The discipline of dismay is an essential lesson which a disciple must learn. The danger is that we tend to look back on our times of obedience and on our past sacrifices to God in an effort to keep our enthusiasm for Him strong (see Isaiah 1:10-11). But when the darkness of dismay comes, endure until it is over, because out of it will come the ability to follow Jesus truly, which brings inexpressibly wonderful joy." (Oswald Chambers)

This is where I am currently. Many times though this new journey with Christ, I have been very confident in where He was taking me. Then other times, like now, I can become very insecure. Just the other day I was in Ouray with my family and had to step away from them in order to have some quiet so that I could set the day in focus. (I must start my day with Christ, otherwise I can be a monster.) I separated myself and went and sat on a bridge overlooking the river. I sat there and begged God to show me. Show me where I am supposed to go and what I was supposed to do next. "Please God, help me. I do not want to be chasing rabbits down a rabbit hole and miss what I have right in front of me. I do not want to be spending all this energy and time on something that is just leading me astray from what is truly important. I do not want to be striving for something that is not going to do anything, but to draw my attention away from my family. Help me to keep focus. Do not let me loose relationship with them and with You while I travel this path. Help me keep the moment in front of me as my focus while I try my best to obey You in the everyday."

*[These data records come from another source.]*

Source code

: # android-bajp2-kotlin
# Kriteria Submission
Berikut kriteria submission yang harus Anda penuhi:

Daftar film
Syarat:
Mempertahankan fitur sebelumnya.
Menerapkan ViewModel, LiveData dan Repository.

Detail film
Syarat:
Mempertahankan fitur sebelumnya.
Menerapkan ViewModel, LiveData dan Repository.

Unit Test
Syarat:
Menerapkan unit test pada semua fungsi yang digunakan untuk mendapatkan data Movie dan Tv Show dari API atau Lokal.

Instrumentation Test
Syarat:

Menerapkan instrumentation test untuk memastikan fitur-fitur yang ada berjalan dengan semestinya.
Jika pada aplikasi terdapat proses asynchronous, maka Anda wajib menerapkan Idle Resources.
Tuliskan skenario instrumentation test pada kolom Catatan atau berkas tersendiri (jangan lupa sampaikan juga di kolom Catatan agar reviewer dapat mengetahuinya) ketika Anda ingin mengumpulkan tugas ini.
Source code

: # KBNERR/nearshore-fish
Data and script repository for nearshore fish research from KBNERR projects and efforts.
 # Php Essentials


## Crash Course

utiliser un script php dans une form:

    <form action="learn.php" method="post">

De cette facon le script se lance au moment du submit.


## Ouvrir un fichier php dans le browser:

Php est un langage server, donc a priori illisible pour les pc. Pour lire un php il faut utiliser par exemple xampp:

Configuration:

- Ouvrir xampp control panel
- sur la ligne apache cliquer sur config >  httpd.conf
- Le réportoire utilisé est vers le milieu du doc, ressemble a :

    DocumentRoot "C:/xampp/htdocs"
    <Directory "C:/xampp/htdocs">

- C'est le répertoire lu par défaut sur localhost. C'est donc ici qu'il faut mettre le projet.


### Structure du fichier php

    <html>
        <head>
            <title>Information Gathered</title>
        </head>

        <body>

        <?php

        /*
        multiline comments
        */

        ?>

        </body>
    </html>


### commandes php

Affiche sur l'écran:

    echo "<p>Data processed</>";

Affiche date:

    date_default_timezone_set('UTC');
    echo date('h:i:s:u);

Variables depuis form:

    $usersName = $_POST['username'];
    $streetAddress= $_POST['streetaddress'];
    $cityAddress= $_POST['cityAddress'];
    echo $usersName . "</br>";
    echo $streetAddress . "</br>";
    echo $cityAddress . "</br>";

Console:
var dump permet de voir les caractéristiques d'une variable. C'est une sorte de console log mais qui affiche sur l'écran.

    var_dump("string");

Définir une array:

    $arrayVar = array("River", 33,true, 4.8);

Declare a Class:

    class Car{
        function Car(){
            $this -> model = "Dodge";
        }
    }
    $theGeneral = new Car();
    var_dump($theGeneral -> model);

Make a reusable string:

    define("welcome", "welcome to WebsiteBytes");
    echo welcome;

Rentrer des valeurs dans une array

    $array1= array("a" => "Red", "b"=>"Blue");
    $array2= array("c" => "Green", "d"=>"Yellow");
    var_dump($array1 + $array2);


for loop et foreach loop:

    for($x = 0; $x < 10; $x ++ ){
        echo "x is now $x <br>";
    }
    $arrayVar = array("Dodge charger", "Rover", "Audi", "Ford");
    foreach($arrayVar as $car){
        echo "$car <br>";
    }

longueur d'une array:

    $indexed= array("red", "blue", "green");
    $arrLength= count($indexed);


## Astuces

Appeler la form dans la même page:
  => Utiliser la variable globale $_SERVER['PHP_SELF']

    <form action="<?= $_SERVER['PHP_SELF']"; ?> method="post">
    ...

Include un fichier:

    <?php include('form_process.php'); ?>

Stepping out in obedience can be some of the hardest and most insecure times in our life. I do not want to look like a fool. I do not want to miss what God really has for me. I do not want to chase rabbits down a rabbit hole. I do not want to disobey, while trying to obey. It can become very confusing.

Then God sends me Oswald and I can hear Him speaking to me.... "Wait. Be patient. Just keep today as your focus and do your best today. You are not here to conquer the world. You are here to enjoy and have peace in this moment. You are here to love those I have given you. Tomorrow will take care of tomorrow. Work when I tell you to work and rest when I tell you to rest. Nothing may happen in others eyes, but you will be able to see Me more clearly. Show your children, today, how much I love them. Show your husband, today, how much I love him. It is in the moment that you will find My peace and love. I will take care of the big picture. You take care of the moment, while you walk in obedience to Me, today."